Remove STP from the fabric
The second reason was to get rid of STP inside the fabric. As I wrote above, by using Classic Ethernet in combination with vPC, or by using FabricPath, we had all the links active and theoretically fewer STP issues. Despite this, we always had long discussions and hesitations when we had to connect parts of another vendor’s networks to ours: in layer-2 we may introduce STP problems. In layer-3, we needed anyway to use layer-2 to reach SVIs on the core switches, so again possible STP issues. The only “safe” solution was to connect these networks in Layer-3 directly on the core switches. By using VXLAN BGP/EVPN and a Clos topology, the STP area is limited to the links between the leafs and the servers. And in addition to that, the possibility to connect external networks directly on the leafs is also a big improvement in scalability and flexibility.
In addition, the Cisco Nexus 77k platform is limited to 100Gb Ethernet, while in 2019, the 400Gb Ethernet was starting to arrive. In the HPC world, the amounts of data are massive: the east-west and north-south data transfers are huge. So, the previous upgrades from 40Gb to 100Gb on the inter-switch links were done very early, because it was a real need. Now, the next upgrade from 100Gb to 400Gb is more than just a lifecycle evolution to be achieved over time, it is a critical requirement to continue to support the increase of data transfers within the center. So, this is another argument for moving away from our n77k platforms and building a new 400Gb-based network.
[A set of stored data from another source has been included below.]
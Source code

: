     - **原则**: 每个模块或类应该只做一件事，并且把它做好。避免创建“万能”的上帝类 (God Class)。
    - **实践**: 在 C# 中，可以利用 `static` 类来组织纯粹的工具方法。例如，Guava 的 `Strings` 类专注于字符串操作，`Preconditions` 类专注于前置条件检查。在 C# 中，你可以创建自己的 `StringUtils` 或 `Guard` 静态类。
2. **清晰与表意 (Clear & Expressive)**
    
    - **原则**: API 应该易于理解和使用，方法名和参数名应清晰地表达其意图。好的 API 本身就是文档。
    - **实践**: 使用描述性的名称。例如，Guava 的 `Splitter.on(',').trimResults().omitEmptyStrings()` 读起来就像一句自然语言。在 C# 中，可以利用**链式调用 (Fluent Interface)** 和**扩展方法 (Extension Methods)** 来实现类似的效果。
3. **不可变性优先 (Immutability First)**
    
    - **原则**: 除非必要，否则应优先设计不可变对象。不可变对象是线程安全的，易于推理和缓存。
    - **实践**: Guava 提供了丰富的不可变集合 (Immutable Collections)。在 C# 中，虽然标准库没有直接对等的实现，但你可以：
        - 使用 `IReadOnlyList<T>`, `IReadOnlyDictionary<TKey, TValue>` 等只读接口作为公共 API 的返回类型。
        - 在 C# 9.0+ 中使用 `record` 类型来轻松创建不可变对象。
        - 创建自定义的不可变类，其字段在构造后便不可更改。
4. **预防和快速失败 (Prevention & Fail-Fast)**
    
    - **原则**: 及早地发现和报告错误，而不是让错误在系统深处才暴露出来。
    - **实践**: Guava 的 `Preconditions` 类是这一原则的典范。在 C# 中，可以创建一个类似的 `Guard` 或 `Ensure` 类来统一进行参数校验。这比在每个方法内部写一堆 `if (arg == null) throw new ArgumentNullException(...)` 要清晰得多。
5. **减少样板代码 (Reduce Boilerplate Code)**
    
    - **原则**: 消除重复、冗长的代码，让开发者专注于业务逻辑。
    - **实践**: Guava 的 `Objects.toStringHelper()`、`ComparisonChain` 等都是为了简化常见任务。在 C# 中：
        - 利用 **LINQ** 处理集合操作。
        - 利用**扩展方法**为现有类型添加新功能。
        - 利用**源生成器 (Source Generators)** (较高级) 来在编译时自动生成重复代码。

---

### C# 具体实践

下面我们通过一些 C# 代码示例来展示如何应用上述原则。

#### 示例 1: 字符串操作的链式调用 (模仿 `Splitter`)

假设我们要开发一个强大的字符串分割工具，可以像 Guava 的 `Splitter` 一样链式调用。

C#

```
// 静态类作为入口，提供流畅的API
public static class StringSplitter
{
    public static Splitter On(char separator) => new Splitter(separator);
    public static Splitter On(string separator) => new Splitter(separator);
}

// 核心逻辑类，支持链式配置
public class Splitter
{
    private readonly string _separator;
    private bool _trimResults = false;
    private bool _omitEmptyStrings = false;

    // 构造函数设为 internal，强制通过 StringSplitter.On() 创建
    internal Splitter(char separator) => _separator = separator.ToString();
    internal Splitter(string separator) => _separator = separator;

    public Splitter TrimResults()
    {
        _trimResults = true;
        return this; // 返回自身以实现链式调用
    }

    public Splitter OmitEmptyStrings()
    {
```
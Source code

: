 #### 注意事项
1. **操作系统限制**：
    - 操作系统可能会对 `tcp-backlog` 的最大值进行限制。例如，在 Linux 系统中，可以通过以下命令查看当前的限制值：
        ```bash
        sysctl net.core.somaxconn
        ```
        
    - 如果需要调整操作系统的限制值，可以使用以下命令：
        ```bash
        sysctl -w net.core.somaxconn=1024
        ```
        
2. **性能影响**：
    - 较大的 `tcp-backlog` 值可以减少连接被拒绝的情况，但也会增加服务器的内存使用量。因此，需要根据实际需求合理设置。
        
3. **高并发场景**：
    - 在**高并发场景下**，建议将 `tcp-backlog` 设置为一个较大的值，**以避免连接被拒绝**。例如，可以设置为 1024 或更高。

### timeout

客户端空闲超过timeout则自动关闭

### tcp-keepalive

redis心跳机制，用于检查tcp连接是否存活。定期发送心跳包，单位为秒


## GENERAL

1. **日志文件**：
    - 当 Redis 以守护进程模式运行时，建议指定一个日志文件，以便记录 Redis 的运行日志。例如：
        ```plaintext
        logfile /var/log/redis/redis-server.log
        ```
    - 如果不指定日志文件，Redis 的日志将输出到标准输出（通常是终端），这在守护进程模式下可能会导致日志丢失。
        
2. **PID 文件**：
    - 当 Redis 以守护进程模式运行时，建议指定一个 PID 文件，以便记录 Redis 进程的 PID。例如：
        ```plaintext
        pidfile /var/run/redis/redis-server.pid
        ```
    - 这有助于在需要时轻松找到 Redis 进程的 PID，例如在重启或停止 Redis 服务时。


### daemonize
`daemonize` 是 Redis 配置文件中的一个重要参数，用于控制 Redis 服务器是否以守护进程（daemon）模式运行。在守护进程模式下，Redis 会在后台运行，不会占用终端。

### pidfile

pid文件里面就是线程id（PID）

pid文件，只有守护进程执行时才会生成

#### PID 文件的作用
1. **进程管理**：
Many other reasons came into play in this choice, such as the fact of doing BGP between our switches and our Kubernetes nodes. The future EoL of our Nexus 5600-series switches and the FabricPath technology. As well as the probable future EoL of the Cisco Nexus 2k-series/FEX. Thus, the overall scalability of the network because we will have to replace our FEXes sooner or later. The ease of operating tenants/VRF with VXLAN BGP/EVPN, including the inter-VRF route leaking with route-target import/export maps and rules. Using a non-proprietary technology, even if we all know that each vendor adds its features on top. But we may be able to add different network vendors to the fabric in a second step. Get rid of physical links for the vPC peer-links by using the vPC Fabric Peering technology. And I am certainly forgetting many other points.
All these points contributed to the decision to migrate to a VXLAN BGP/EVPN network based on a Clos topology.